What the Supreme Court’s Affirmative Action Ban Means for College Admissions
Race is no longer a factor that can be intentionally considered in the college admissions process.
By Sarah Wood | Thursday June 29, 2023, at 3:32pm
Whether colleges and universities should consider race or ethnicity as part of the admissions process has been widely debated in higher education for decades.
Now, the fate of affirmative action has officially been decided, with the U.S. Supreme Court ruling against the use of race in college admissions – deeming the admissions programs at both Harvard University in Massachusetts and the University of North Carolina at Chapel Hill unconstitutional.
The U.S. Supreme Court justices originally heard these challenges to race-conscious admissions in October in two cases: Students for Fair Admissions v. President and Fellows of Harvard College, and Students for Fair Admissions v. University of North Carolina. The lawsuits argued that admissions policies taking race into consideration discriminate against Asian American applicants and, in the case of UNC, also white students.
Experts say the June 29 ruling will have far-reaching implications for diversity on college campuses and in the workforce pipeline.
“Fifty years since the passage of civil rights legislation has not been nearly enough to address or correct more than 350 years of discriminatory practices intended to keep people of color away from higher education institutions or, starting in the 19th century, severely limit their prospects of increasing their educational attainment,” Mildred García, president of the American Association of State Colleges and Universities, said in a statement.
Here’s some history on race-conscious admissions and what they could mean for colleges and applicants going forward.

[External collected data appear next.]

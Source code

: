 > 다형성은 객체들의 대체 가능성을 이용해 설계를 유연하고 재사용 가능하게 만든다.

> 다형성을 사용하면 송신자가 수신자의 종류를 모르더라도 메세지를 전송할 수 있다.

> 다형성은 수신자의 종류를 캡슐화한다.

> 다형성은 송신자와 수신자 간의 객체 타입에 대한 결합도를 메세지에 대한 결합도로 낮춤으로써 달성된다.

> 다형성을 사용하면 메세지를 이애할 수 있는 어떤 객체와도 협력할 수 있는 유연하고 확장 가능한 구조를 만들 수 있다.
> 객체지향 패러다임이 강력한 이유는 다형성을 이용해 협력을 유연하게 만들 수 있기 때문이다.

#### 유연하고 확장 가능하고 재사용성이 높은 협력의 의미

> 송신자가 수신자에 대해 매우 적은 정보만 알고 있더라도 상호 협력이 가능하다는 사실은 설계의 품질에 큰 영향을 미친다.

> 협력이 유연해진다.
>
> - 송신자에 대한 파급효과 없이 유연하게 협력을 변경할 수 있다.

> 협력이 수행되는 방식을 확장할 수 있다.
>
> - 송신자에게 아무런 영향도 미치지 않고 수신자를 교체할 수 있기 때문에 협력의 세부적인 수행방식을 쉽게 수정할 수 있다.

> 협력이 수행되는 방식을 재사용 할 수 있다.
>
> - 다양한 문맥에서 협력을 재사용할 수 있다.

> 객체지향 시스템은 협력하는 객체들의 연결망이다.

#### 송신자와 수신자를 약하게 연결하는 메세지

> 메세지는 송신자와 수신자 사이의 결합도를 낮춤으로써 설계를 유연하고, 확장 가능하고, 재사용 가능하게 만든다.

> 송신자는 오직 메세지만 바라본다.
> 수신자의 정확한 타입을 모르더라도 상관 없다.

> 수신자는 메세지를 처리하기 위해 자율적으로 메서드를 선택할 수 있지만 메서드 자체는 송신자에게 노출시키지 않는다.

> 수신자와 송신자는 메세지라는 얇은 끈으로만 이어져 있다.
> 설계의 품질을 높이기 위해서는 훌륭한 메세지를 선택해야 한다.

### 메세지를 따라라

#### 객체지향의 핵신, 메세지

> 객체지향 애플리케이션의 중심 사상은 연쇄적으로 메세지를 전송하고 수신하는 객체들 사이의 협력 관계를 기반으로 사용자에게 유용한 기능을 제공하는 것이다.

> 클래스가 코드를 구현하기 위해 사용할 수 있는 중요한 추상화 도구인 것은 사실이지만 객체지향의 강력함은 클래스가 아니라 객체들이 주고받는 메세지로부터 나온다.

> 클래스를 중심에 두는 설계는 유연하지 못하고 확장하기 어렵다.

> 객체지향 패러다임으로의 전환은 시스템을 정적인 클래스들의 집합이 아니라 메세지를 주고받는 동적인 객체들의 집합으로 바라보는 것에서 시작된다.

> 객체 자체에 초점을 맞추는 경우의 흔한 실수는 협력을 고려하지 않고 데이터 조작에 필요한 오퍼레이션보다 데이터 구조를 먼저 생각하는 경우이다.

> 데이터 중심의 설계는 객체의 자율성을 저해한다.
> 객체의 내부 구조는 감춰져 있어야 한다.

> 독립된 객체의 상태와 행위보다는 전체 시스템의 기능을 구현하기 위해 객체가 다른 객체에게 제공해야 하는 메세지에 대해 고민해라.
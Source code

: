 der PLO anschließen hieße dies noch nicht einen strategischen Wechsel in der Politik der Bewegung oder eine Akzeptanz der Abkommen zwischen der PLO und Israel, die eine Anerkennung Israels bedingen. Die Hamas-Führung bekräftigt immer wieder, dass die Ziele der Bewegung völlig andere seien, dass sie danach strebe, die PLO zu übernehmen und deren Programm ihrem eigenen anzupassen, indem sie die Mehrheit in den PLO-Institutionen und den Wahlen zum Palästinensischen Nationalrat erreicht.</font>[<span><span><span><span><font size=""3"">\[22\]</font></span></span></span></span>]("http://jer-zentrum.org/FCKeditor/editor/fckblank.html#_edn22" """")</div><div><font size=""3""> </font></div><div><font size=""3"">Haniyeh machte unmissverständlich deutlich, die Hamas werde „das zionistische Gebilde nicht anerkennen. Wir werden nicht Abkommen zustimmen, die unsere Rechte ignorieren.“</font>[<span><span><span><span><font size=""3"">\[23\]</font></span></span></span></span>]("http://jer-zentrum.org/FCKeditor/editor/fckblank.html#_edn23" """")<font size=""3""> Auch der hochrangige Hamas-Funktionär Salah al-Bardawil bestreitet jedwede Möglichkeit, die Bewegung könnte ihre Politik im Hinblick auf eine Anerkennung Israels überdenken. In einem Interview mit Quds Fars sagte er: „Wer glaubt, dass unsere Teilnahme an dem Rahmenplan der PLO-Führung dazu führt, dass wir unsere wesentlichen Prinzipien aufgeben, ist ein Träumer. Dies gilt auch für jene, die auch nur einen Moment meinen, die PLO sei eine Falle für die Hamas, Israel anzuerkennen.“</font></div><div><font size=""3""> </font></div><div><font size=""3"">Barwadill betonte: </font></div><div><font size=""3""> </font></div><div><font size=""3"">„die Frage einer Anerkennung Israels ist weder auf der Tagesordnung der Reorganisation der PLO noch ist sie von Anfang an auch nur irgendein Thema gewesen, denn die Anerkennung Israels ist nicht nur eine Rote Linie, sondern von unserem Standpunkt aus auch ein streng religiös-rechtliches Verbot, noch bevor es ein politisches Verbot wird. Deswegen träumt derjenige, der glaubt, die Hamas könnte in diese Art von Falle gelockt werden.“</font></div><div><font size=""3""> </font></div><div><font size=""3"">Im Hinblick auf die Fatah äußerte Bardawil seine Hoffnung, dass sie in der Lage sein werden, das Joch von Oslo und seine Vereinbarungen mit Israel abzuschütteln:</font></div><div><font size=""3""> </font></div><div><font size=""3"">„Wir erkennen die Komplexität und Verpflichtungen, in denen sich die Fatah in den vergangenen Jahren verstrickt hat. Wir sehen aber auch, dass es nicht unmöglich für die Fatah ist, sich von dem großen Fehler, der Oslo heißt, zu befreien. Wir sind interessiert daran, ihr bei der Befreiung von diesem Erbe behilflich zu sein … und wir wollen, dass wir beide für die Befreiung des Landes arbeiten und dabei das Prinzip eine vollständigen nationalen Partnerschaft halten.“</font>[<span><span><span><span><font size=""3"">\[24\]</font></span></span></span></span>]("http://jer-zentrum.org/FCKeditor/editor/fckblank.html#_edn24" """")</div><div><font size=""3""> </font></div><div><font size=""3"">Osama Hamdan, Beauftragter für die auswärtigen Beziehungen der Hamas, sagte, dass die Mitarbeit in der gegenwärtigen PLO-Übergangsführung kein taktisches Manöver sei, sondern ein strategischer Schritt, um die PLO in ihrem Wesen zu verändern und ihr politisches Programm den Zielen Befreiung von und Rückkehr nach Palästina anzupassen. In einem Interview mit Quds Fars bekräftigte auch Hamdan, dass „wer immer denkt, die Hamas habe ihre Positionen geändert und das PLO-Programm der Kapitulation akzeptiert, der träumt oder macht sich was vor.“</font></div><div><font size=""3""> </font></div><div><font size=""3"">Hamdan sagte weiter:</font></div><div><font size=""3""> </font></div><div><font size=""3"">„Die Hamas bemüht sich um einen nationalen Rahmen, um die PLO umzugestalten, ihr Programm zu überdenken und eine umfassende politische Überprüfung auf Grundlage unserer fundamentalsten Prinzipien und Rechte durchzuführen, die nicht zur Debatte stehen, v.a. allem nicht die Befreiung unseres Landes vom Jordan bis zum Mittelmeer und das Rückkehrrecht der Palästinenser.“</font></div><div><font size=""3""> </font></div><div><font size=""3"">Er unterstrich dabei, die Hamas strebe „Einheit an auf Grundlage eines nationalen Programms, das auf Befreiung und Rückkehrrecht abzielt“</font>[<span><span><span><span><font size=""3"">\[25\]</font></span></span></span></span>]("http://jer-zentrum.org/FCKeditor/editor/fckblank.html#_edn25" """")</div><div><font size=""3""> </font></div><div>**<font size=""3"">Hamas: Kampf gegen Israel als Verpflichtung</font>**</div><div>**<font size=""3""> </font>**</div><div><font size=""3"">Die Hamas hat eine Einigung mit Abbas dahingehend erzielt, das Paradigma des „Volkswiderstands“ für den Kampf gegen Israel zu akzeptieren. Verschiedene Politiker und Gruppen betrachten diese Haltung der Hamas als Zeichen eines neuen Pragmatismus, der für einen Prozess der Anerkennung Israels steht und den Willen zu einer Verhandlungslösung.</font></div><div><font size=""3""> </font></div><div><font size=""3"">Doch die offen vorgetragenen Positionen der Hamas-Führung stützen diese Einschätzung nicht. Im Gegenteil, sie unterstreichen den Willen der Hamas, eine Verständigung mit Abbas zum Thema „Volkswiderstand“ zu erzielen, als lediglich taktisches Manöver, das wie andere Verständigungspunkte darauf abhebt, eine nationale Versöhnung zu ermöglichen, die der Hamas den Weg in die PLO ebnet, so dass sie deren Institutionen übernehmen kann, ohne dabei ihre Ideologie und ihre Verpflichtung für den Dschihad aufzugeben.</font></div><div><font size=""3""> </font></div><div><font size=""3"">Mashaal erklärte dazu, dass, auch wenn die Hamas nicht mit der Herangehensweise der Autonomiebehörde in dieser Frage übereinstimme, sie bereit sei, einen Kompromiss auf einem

What Is Affirmative Action?
In a higher education context, affirmative action – which stemmed from the civil rights movement in the 1960s – is the practice of considering student background characteristics such as race as a factor in deciding whether to admit an applicant.
Schools engaging in affirmative action are more often selective colleges, recognizing there is unequal access to education opportunities in the U.S., says Katharine Meyer, a fellow in the governance studies program for the Brown Center on Education Policy at the Brookings Institution.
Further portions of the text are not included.